Im längerfristigen Vergleich ist allerdings der Trend einer rückläufigen Wahlbeteiligung nicht zu übersehen. So ist den Städtetagserhebungen von Brugger3 in der Städtegruppe A (Stadtkreise) ein Rückgang der Wahlbeteiligung in den Erhebungszeiträumen 1987/1995, 1999/2007 und 2008/2016 von 52,9 über 45,1 auf 37,8 % zu entnehmen; in der vorliegenden Erhebung erreicht die Gemeindegrößenklasse von 100 000 bis unter 500 000 Einwohnern von 2010 bis 2017 gerade noch eine durchschnittliche Beteiligungsquote von 36,1 %. In der Städtegruppe B des Städtetags (überwiegend Städte > 20 000 Einwohner) ging die Beteiligung im Zeitraum 1987 bis 2016 von 51,7 auf 42,1 % zurück. Zum Vergleich die Durchschnittswerte für den hier erhobenen Zeitraum 2010 bis 2017: In der Größenklasse 20 000 bis unter 50 000 Einwohner wurden 39,2 % und in der nächsthöheren Klasse bis 100 000 Einwohner 36,7 % gemessen – also auch diesbezüglich zeigt sich eine eindeutige Tendenz nach unten.

In der Städtegruppe C (10 000 bis 20 000 Einwohner) sind die Beteiligungsanteile in der Städtetagsumfrage von 1987 bis 2016 von 58,9 auf 51,1 % gesunken, gegenüber einer in dieser Untersuchung ermittelten Quote von 46,1 % für die Jahre 2010 bis 2017 in der Gemeindegrößenklasse 10 000 bis unter 20 000 Einwohner.

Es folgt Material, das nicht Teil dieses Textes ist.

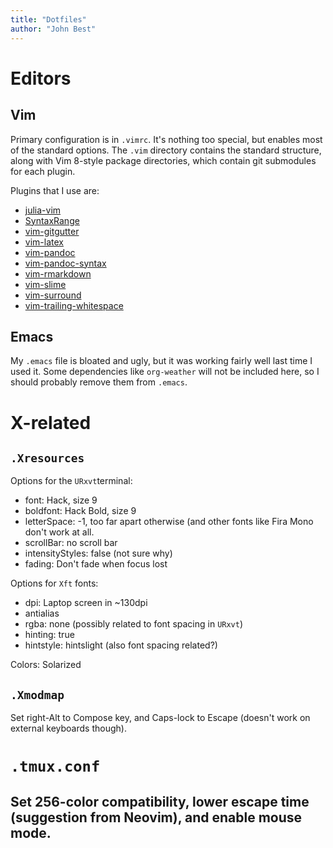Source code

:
 ```yaml
---
title: "Dotfiles"
author: "John Best"
---
```


# Editors

## Vim

Primary configuration is in `.vimrc`. It's nothing too special, but enables most of the standard options. The `.vim` directory contains the standard structure, along with Vim 8-style package directories, which contain git submodules for each plugin.

Plugins that I use are:

- [julia-vim](https://github.com/JuliaEditorSupport/julia-vim)
- [SyntaxRange](https://github.com/vim-scripts/SyntaxRange)
- [vim-gitgutter](https://github.com/airblade/vim-gitgutter)
- [vim-latex](https://github.com/vim-latex/vim-latex)
- [vim-pandoc](https://github.com/vim-pandoc/vim-pandoc)
- [vim-pandoc-syntax](https://github.com/vim-pandoc/vim-pandoc-syntax)
- [vim-rmarkdown](https://github.com/vim-pandoc/vim-rmarkdown)
- [vim-slime](https://github.com/jpalardy/vim-slime)
- [vim-surround](https://github.com/tpope/vim-surround)
- [vim-trailing-whitespace](https://github.com/bronson/vim-trailing-whitespace)

## Emacs

My `.emacs` file is bloated and ugly, but it was working fairly well last time I used it. Some dependencies like `org-weather` will not be included here, so I should probably remove them from `.emacs`.

# X-related

## `.Xresources`

Options for the `URxvt`terminal:

- font: Hack, size 9
- boldfont: Hack Bold, size 9
- letterSpace: -1, too far apart otherwise (and other fonts like Fira Mono don't work at all.
- scrollBar: no scroll bar
- intensityStyles: false (not sure why)
- fading: Don't fade when focus lost

Options for `Xft` fonts:
- dpi: Laptop screen in ~130dpi
- antialias
- rgba: none (possibly related to font spacing in `URxvt`)
- hinting: true
- hintstyle: hintslight (also font spacing related?)

Colors: Solarized

## `.Xmodmap`

Set right-Alt to Compose key, and Caps-lock to Escape (doesn't work on external keyboards though).

# `.tmux.conf`

Set 256-color compatibility, lower escape time (suggestion from Neovim), and enable mouse mode.
- 
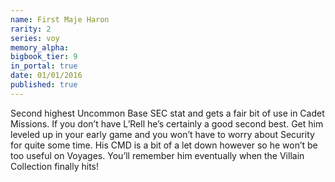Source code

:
 ```yaml
---
name: First Maje Haron
rarity: 2
series: voy
memory_alpha:
bigbook_tier: 9
in_portal: true
date: 01/01/2016
published: true
---
```


Second highest Uncommon Base SEC stat and gets a fair bit of use in Cadet Missions. If you don’t have L’Rell he’s certainly a good second best. Get him leveled up in your early game and you won’t have to worry about Security for quite some time. His CMD is a bit of a let down however so he won’t be too useful on Voyages. You’ll remember him eventually when the Villain Collection finally hits!
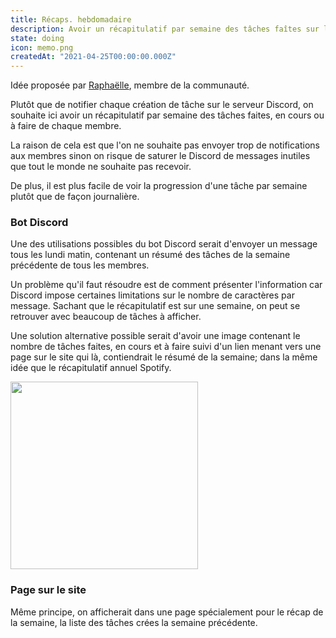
 ```yaml
---
title: Récaps. hebdomadaire
description: Avoir un récapitulatif par semaine des tâches faîtes sur la plateforme.
state: doing
icon: memo.png
createdAt: "2021-04-25T00:00:00.000Z"
---
```


Idée proposée par [Raphaëlle](https://www.checkmark.dev/u/raphaelle), membre de la communauté.

Plutôt que de notifier chaque création de tâche sur le serveur Discord, on souhaite ici avoir un récapitulatif par semaine des tâches faites, en cours ou à faire de chaque membre.

La raison de cela est que l'on ne souhaite pas envoyer trop de notifications aux membres sinon on risque de saturer le Discord de messages inutiles que tout le monde ne souhaite pas recevoir.

De plus, il est plus facile de voir la progression d'une tâche par semaine plutôt que de façon journalière.

### Bot Discord

Une des utilisations possibles du bot Discord serait d'envoyer un message tous les lundi matin, contenant un résumé des tâches de la semaine précédente de tous les membres.

Un problème qu'il faut résoudre est de comment présenter l'information car Discord impose certaines limitations sur le nombre de caractères par message. Sachant que le récapitulatif est sur une semaine, on peut se retrouver avec beaucoup de tâches à afficher.

Une solution alternative possible serait d'avoir une image contenant le nombre de tâches faites, en cours et à faire suivi d'un lien menant vers une page sur le site qui là, contiendrait le résumé de la semaine; dans la même idée que le récapitulatif annuel Spotify.

<img src="https://i.imgur.com/5mLKAAU.png" width="300">


### Page sur le site

Même principe, on afficherait dans une page spécialement pour le récap de la semaine, la liste des tâches crées la semaine précédente.
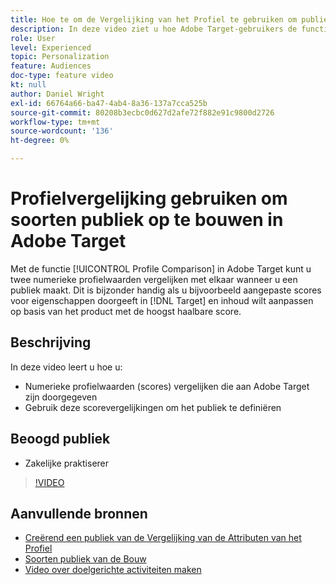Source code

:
 ```yaml
---
title: Hoe te om de Vergelijking van het Profiel te gebruiken om publiek te bouwen
description: In deze video ziet u hoe Adobe Target-gebruikers de functie Profielvergelijking kunnen gebruiken om twee numerieke profielwaarden met elkaar te vergelijken bij het samenstellen van een publiek.
role: User
level: Experienced
topic: Personalization
feature: Audiences
doc-type: feature video
kt: null
author: Daniel Wright
exl-id: 66764a66-ba47-4ab4-8a36-137a7cca525b
source-git-commit: 80208b3ecbc0d627d2afe72f882e91c9800d2726
workflow-type: tm+mt
source-wordcount: '136'
ht-degree: 0%

---
```


# Profielvergelijking gebruiken om soorten publiek op te bouwen in Adobe Target

Met de functie [!UICONTROL Profile Comparison] in Adobe Target kunt u twee numerieke profielwaarden vergelijken met elkaar wanneer u een publiek maakt. Dit is bijzonder handig als u bijvoorbeeld aangepaste scores voor eigenschappen doorgeeft in [!DNL Target] en inhoud wilt aanpassen op basis van het product met de hoogst haalbare score.

## Beschrijving

In deze video leert u hoe u:

* Numerieke profielwaarden (scores) vergelijken die aan Adobe Target zijn doorgegeven
* Gebruik deze scorevergelijkingen om het publiek te definiëren

## Beoogd publiek

* Zakelijke praktiserer

>[!VIDEO](https://video.tv.adobe.com/v/23218/?quality=12)

## Aanvullende bronnen

* [ Creërend een publiek van de Vergelijking van de Attributen van het Profiel ](https://experienceleague.adobe.com/docs/target/using/audiences/create-audiences/creating-a-profile-attribute-comparison-audience.html?lang=en)
* [ Soorten publiek van de Bouw ](https://experienceleague.adobe.com/docs/target/using/audiences/create-audiences/create-audience.html?lang=en)
* [Video over doelgerichte activiteiten maken](../activities/create-experience-targeting-activities.md)
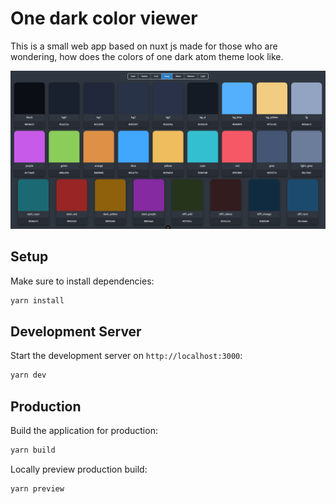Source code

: # One dark color viewer

This is a small web app based on nuxt js made for those who are wondering, how does the colors of one dark atom theme look like.

![preview](image.png)

## Setup

Make sure to install dependencies:

```bash
yarn install
```

## Development Server

Start the development server on `http://localhost:3000`:

```bash
yarn dev
```

## Production

Build the application for production:

```bash
yarn build
```

Locally preview production build:

```bash
yarn preview
```
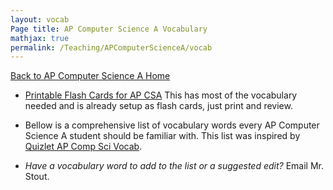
 ```yaml
---
layout: vocab
Page title: AP Computer Science A Vocabulary
mathjax: true
permalink: /Teaching/APComputerScienceA/vocab
---
```


[Back to AP Computer Science A Home](/index.md)

* [Printable Flash Cards for AP CSA](http://www.supercs.net/wp-content/uploads/2016/01/AP-Flash_Cards_DOVI.pdf) This has most of the vocabulary needed and is already setup as flash cards, just print and review.

* Bellow is a comprehensive list of vocabulary words every AP Computer Science A student should be familiar with. This list was inspired by [Quizlet AP Comp Sci Vocab](https://quizlet.com/192964747/ap-comp-sci-vocab-all-flash-cards/).

* _Have a vocabulary word to add to the list or a suggested edit?_ Email Mr. Stout.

Auch Klein (2014, S. 152, 153) stellt einen Rückgang der Wahlbeteiligung bei den Bürgermeisterwahlen im Land fest. Danach lag in den Jahren der 1990er-Dekade das Beteiligungsniveau bei 54 bis 58 %, in den letzten Jahren des vergangenen Jahrzehnts (bis 2009) sank das Beteiligungslevel auf etwa 48 bis 50 %. Dieser Trend sinkender Wahlbeteiligungsquoten bei Bürgermeisterwahlen hat sich ganz offensichtlich gemäß der vorliegenden Studie im aktuellen Jahrzehnt fortgesetzt. Die Wahlbeteiligung bei Bürgermeisterwahlen im Land hat sich auf einem nochmals abgesenkten Beteiligungsniveau von rund 44 % eingependelt.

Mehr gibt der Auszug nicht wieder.